Of course I’ve been reviewing Christmas chocolates for a while now, and during that time I’ve become a touch numb to it all – you can only consume so many uninspiring boxes of chocolates or advent calendars before it becomes a bit repetitive. Thankfully Marc Demarquette held a little soirée introducing a few chocolate people to his festive creations. Dotted around his shop were a few samplers. Along with his hazelnut pebbles (which are fantastic), there were these fruity caramels which certainly had an autumnal feel to them.
It may not be apparent to some, but cranberries are harvested in late summer and all the way through into November, and although not a British crop are still grown in northern states of America and parts of Canada – all of who have a seasonal climate similar to ours. But, I must be honest, I don’t go out of my way to consume cranberries but I do love them in a more adventurous bag of mixed fruit and nuts, but I will certainly seek other combinations of cranberry and chocolate in the future after trying this intense caramel. The flavour is simple, but direct. The chocolate, although sweet, does manage to play a secondary role to that of the caramel. If you do enjoy a fairly sharp, clean bon bon then I think you’ll very much enjoy this one.
The Mixed Citrus is a more enveloping experience. The orange, mandarin and tangerine all offer different layers of sweet and slightly acidic tones. None seems to jump out at you or dominate proceedings. Instead they seem to deliver the rich flavours in a complimentary fashion – just as you’ll find reds, oranges and yellows in a sunset, this too also covers a similar part of the flavour spectrum. Whereas I feel the cranberry would definitely work better with a dark chocolate dome (Marc agrees), I feel this actually works very well with the milk chocolate.

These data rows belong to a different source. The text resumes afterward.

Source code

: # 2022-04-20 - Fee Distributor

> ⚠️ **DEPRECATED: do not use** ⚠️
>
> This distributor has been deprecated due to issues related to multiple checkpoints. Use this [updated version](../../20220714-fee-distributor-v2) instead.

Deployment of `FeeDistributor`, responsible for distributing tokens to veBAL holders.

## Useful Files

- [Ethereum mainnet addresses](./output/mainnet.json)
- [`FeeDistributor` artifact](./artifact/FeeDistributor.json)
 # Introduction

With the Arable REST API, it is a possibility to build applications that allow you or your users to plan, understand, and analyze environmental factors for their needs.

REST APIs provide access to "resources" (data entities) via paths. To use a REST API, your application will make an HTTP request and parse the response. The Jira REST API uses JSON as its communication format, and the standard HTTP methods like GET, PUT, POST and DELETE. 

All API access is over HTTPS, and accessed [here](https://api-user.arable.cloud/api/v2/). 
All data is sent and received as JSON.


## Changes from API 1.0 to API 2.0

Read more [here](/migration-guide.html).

Lastly was the spiced apple. I just adore apple strudel, apple crumble or anything with reduced apples. But combining them with the cinnamon just gives it that extra edge which manages to occupy the underside of the taste profile. The sweetness from the apples is certainly present but has been superbly tempered. Marc mentioned that these apples aren’t from a commercial source which has harvests the fruit on an industrial scale, in fact the varieties of the apples aren’t known, and this is what adds to the experience for me. I just love the thought of these apples originating from a natural source and not blasted with all sorts of chemicals.
And this is the great thing about Marc’s chocolates. The finest ingredients are used, every detail thought of, great amounts of time and effort exhausted and all in the name of creating chocolates that you can’t find elsewhere. My question is now; do I share these with others, or stash them for an early afternoon treat?